Problem — Your answer should give again, exactly, the lines from the beginning of the entries below through the line containing "控制层通常是一个类，该类负责". It must contain no pictures.

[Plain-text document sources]
= = =

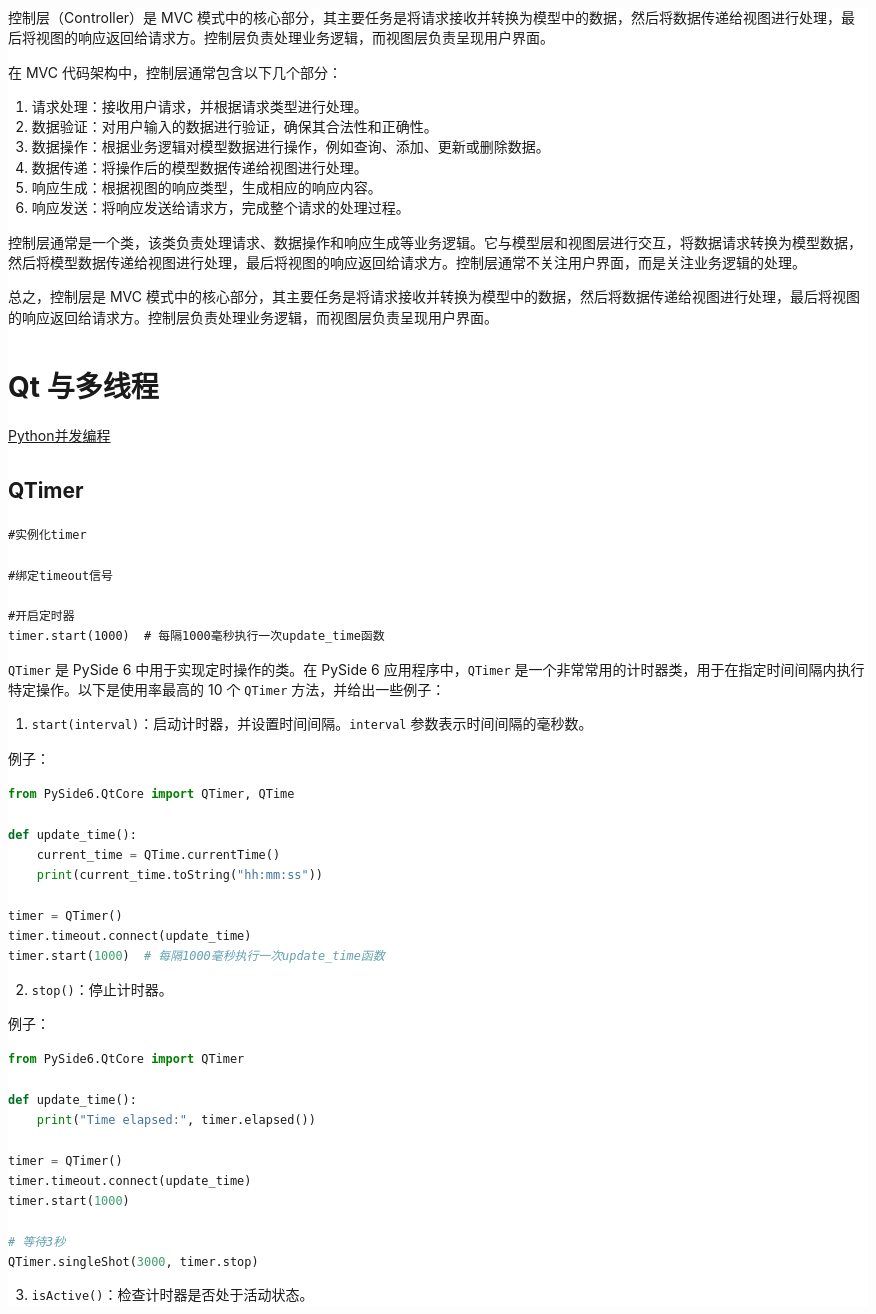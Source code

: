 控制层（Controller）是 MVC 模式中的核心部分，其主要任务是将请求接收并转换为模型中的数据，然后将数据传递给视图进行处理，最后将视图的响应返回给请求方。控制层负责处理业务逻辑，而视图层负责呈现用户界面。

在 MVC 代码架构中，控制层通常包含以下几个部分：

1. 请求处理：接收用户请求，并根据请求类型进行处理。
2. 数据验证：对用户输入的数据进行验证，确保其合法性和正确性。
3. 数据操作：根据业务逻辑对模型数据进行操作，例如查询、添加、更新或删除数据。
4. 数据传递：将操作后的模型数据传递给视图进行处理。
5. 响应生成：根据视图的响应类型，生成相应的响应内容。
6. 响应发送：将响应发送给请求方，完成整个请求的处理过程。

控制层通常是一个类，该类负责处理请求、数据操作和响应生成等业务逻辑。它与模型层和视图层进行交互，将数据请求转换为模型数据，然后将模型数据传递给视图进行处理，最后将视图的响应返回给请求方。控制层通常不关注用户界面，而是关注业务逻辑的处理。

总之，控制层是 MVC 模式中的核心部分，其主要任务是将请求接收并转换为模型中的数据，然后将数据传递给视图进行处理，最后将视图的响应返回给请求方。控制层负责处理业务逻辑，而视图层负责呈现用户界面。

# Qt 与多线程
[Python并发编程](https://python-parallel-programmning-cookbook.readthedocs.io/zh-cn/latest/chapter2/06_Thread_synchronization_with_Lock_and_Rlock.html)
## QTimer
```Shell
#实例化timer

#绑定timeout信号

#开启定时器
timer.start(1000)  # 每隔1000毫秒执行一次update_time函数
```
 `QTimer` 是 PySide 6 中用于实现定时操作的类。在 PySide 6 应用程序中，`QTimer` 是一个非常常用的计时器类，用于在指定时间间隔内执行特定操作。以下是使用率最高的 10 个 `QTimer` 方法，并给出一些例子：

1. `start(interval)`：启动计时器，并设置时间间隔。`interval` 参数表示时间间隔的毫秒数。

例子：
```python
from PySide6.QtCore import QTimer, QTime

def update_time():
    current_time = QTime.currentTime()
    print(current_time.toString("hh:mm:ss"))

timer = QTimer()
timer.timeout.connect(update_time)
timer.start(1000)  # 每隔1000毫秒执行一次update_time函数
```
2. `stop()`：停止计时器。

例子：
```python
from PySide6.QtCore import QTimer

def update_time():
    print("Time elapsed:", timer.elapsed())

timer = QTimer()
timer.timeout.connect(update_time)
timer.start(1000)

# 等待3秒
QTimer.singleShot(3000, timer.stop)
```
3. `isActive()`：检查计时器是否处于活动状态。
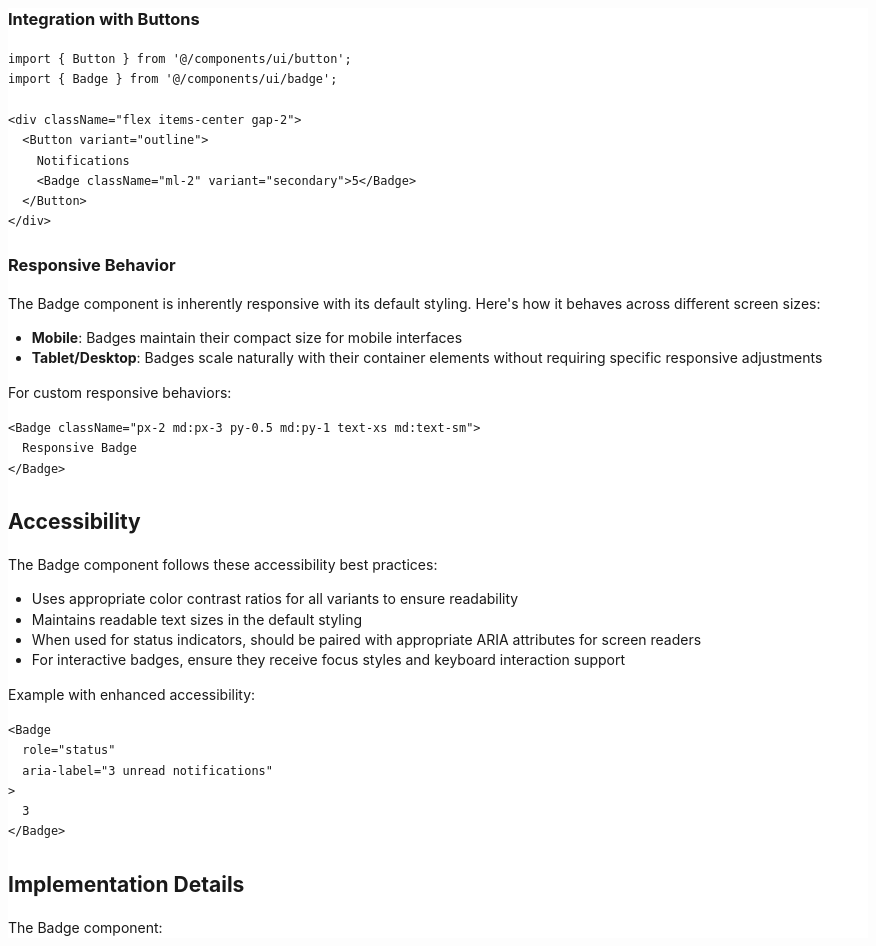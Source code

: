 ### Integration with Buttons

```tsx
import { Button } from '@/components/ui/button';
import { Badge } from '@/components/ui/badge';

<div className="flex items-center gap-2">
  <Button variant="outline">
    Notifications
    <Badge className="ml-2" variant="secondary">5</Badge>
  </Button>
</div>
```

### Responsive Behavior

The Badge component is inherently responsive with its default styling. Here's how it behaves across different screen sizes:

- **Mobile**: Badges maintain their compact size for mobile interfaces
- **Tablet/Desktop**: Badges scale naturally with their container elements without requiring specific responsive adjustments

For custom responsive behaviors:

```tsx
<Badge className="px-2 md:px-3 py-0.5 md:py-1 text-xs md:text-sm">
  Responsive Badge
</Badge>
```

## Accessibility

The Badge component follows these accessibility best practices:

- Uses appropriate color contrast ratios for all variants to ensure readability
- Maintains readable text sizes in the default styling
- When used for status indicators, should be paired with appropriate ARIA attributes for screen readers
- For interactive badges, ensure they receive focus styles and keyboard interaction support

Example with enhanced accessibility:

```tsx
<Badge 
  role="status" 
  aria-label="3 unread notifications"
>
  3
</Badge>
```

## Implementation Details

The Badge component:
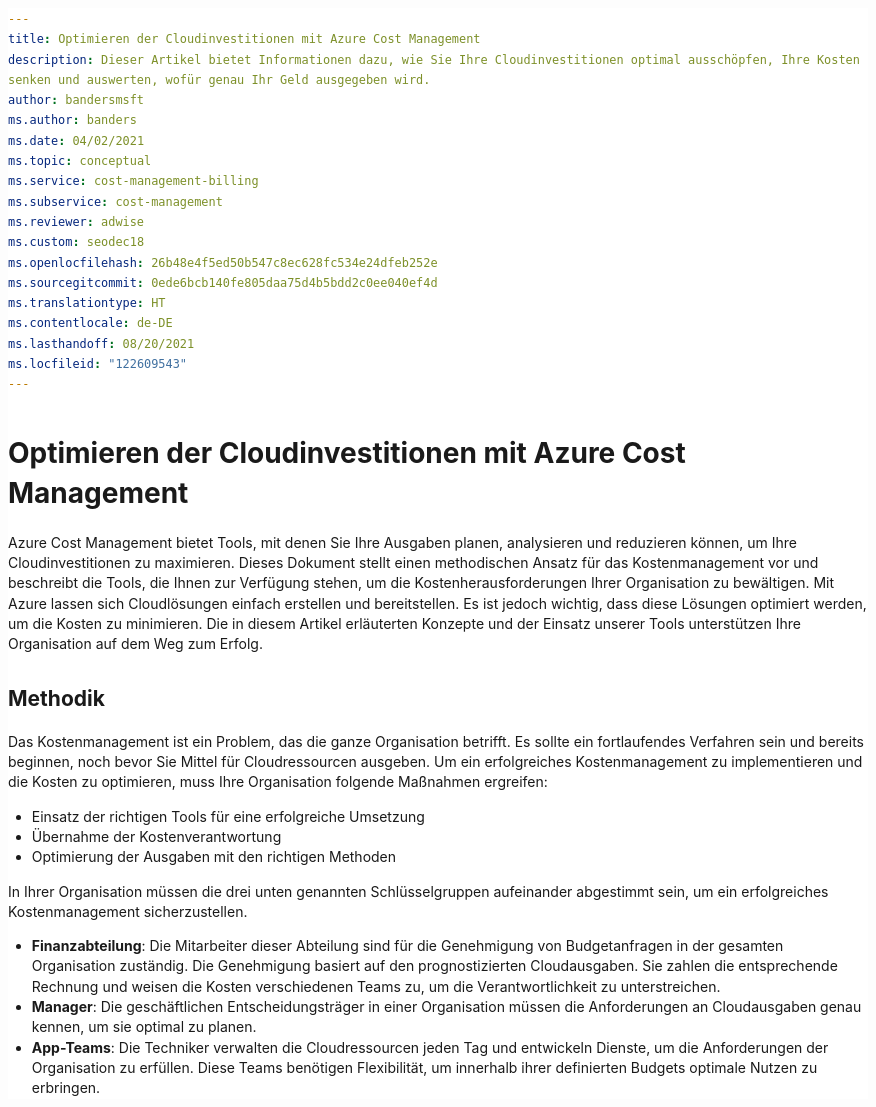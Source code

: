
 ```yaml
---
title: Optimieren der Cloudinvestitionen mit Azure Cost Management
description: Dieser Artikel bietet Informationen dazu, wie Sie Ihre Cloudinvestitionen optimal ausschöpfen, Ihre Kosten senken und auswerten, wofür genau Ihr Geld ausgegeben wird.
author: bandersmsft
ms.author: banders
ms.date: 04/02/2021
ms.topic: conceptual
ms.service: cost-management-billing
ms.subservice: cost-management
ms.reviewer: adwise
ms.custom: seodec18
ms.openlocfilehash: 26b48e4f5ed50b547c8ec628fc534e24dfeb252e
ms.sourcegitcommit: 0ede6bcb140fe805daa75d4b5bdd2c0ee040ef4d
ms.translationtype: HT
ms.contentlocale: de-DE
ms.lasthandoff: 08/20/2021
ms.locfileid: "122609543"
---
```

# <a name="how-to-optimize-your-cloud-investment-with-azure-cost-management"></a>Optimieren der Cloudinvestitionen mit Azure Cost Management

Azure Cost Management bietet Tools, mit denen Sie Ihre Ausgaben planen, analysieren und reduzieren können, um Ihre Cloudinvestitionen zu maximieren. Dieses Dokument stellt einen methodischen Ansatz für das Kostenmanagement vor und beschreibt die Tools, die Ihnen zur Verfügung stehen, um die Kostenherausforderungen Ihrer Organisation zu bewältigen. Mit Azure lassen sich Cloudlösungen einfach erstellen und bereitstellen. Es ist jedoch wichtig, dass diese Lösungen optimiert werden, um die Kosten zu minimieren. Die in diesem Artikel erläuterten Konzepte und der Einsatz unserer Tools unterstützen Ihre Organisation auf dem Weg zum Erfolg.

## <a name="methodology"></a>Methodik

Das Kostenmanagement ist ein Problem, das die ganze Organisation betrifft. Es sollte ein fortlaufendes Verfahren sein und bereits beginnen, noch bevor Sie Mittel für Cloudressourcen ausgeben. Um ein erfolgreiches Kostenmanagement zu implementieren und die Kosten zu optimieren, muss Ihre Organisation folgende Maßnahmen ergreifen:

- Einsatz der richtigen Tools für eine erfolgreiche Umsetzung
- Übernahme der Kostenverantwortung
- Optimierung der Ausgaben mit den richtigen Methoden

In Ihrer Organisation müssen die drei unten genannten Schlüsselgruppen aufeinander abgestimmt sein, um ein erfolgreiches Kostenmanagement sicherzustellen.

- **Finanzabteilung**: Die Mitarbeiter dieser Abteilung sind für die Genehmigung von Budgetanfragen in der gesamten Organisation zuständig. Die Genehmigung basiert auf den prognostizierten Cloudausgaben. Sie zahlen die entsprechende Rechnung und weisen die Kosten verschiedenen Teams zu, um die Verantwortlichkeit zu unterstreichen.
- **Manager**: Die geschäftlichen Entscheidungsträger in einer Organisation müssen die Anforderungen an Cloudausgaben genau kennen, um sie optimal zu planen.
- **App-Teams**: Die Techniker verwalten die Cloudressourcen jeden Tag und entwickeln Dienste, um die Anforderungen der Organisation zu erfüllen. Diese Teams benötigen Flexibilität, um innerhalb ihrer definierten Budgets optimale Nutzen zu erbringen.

= = =

Response area —
Source code

: 控制层（Controller）是 MVC 模式中的核心部分，其主要任务是将请求接收并转换为模型中的数据，然后将数据传递给视图进行处理，最后将视图的响应返回给请求方。控制层负责处理业务逻辑，而视图层负责呈现用户界面。

在 MVC 代码架构中，控制层通常包含以下几个部分：

1. 请求处理：接收用户请求，并根据请求类型进行处理。
2. 数据验证：对用户输入的数据进行验证，确保其合法性和正确性。
3. 数据操作：根据业务逻辑对模型数据进行操作，例如查询、添加、更新或删除数据。
4. 数据传递：将操作后的模型数据传递给视图进行处理。
5. 响应生成：根据视图的响应类型，生成相应的响应内容。
6. 响应发送：将响应发送给请求方，完成整个请求的处理过程。

控制层通常是一个类，该类负责处理请求、数据操作和响应生成等业务逻辑。它与模型层和视图层进行交互，将数据请求转换为模型数据，然后将模型数据传递给视图进行处理，最后将视图的响应返回给请求方。控制层通常不关注用户界面，而是关注业务逻辑的处理。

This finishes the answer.